While the public debt crisis shakes the euro area, France announced a new set of austerity measures. Goal: save 1 billion euros in 2011 and 11 billion in 2012 and thus reduce the public deficit to 3% of GDP in 2013. The government has set itself the "new challenge" to reach a deficit of 4.5% of GDP instead of 4.6% initially referred to "secure our path against any additional hazard growth and take care not to break the engine of growth, "said Prime Minister Francois Fillon.
The government downgraded its growth forecasts: this year, French GDP to increase by 1.75% against 2% originally planned.
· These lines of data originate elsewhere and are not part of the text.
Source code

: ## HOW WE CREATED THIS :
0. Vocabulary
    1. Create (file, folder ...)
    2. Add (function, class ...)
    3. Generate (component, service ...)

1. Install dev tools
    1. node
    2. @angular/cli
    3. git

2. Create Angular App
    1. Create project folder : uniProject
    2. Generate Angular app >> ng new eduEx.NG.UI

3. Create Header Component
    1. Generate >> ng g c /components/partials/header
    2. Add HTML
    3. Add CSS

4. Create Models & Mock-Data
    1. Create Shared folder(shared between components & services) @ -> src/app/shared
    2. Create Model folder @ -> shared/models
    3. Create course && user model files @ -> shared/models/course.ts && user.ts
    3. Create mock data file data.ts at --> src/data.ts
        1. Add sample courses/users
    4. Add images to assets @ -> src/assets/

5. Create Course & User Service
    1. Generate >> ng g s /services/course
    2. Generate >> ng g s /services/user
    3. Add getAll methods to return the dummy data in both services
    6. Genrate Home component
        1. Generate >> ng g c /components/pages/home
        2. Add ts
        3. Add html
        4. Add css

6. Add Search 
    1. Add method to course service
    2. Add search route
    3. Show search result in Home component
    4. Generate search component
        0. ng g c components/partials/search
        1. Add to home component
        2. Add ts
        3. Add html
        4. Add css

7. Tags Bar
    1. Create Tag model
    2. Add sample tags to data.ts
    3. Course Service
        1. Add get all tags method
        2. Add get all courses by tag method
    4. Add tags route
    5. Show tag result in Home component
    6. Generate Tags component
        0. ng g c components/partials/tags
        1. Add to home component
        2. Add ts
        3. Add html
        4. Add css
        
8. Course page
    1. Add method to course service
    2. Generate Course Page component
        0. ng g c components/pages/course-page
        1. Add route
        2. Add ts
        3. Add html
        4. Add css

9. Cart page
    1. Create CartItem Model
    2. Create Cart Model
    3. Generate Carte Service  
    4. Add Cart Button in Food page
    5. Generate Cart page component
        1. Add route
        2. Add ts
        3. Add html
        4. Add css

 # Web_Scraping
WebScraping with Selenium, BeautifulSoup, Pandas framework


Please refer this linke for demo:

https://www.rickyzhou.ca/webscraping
The same progression, 1.75%, is expected in 2012 against 2.25% previously expected.
The new measures
To achieve these objectives, Prime Minister François Fillon unveiled on Wednesday a new set of austerity measures. Most were expected. But Fillon said part of some key measures announced and others that had not been discussed so far.
– A tax on high incomes: it will be 3% income tax reference (capital and labor) from 500,000 euros.
– Increase of 1.2% of payroll taxes on capital income. Until now, property income (interest, dividends, life insurance products) were subject to social security contributions up to an overall level of 12.3%. This rate will increase to 13.5% and will apply to income in 2011."These households are mainly those whose standard of living is higher," insists Matignon.
– Overtime: The government has decided to reinstate the overtime in the Schedule of nationwide reduction of "maintaining the specific tax and social benefits," said the Prime Minister. Specifically, this measure will not change for employees whose net pay is not reduced and that the tax will not be increased. For employers, they will continue to benefit from the exemptions from overtime under declared but will have their planed reduce charges on low wages.
"This is not in any way to challenge the law Tepa who works overtime an instrument for business flexibility and purchasing power of employees," said François Fillon.This provision will be included in the draft budget law for 2012 Social Security to be debated in Parliament in the fall. It shall come into force on 1 January next year and will generate 600 million euros in revenue from additional contributions.
– Changing the taxation of real estate capital gains: is the measure that will bring the most in 2012 with an estimated saving of 2.2 billion euros. It is a measure that will bring the most to the state. It affects the owners of second homes, rental properties, building land or vacant. Until now, capital gains realized on the sale of immovable property (excluding principal residence) are taxed at 19% (plus payroll taxes). But the gain was undergoing a reduction of 10% per annum from the fifth year of detention.In the end, beyond 15 years in prison capital gains realized on the sale of these goods were therefore exempt from taxes. The government decided to abolish this reduction of 10% and derogatory "to tax real estate gains actually realized, after controlling for inflation no teletrack payday loan." Specifically, a tax of 19% will therefore apply to the capital gain, derived from the inflation recorded since the date of acquisition. Small clarification: This measure takes effect from the sales made after August 24, that is to say … Today!
– A new "movement of the plane" 10% of the score of tax loopholes already reduced much of last year.Are concerned and niches favoring certain investments overseas, investment in rental housing (Scellier) or the tax credit on equipment green.
– The rising price of tobacco, alcohol and soft drinks: Tobacco prices will increase by 6% in October and again in 2012. Taxes on spirits will be increased by 90 cents per liter. Wines, rums and regional productions are not affected. With the same public health argument, a tax 'anti-obesity "on soft drinks will be introduced next year, the benefit of the social security. Mentioned several times over the past years, this project had so far been held in check by the food industry.
– The complementary health will be more severely taxed to report 1.1 billion euros in 2012.Even non-existent a year ago, the tax which perform mutual and private insurers on Contracts for additional "responsible" will double to 7%.
Contracts for Health "responsible" people do not pay deductibles (1 euro per visit, 50 cents per box of medicine …) or supplements for consultations with specialists outside managed care, and do not set their contributions according to the health of the insured. They represent over 90% market share. There is no doubt that further protest and say forced to raise their prices after this. To maintain a – small – incentive for this type of contract, the contract tax "not responsible" will she, range from 7% to 9%.
– The corporate tax will be amended to harmonize the rules with Germany.The government will propose the harmonization of the report deficits in terms of corporate taxes with the rules in force in Germany. Paris and Berlin had already announced their intention to create a "common corporation tax" in 2013.
– Increased social package of 6% to 8%. The social package is a levy paid by the employer on the amount it pays its employees under the employee savings plan (participation, sharing …). Currently 6%, this package will be raised by 2 points, rising to 8%. The social package was created in 2009 and raised by 2 points every year since. This should bring 400 million euros in savings.
These measures will be proposed to parliament next week for debate in early September and be implemented quickly.
The case of addiction, however, should suffer from this new austerity plan."Addressing this issue in the economic and financial climate is not responsible," said the Prime Minister.